#### Problem to solve
In the records below, tally each line that contains the word "configuration" and give the total only.

#### Data
::::::::
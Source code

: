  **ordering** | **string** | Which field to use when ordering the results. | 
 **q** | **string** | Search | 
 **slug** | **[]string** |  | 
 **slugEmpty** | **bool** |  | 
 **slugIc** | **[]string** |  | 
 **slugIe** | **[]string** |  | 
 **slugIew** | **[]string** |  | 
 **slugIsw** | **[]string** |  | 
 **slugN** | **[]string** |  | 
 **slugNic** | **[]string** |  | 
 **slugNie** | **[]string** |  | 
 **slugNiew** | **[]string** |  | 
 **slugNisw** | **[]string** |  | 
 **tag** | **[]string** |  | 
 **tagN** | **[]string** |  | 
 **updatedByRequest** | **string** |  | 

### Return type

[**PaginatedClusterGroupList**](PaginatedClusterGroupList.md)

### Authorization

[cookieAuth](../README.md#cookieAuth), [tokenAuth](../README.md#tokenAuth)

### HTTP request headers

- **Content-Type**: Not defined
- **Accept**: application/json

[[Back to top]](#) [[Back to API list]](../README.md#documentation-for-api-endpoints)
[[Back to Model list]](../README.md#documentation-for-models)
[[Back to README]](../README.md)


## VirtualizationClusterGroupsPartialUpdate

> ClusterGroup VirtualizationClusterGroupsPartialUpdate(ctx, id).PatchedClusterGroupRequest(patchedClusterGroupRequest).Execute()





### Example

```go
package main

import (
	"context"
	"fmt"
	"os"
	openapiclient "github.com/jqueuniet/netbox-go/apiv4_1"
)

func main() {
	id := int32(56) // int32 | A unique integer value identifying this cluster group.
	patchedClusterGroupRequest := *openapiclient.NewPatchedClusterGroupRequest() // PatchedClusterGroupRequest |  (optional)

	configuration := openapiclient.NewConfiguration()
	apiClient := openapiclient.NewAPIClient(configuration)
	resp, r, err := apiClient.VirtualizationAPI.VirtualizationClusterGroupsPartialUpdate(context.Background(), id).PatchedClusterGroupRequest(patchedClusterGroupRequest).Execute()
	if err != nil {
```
::::::::
#### Reply
2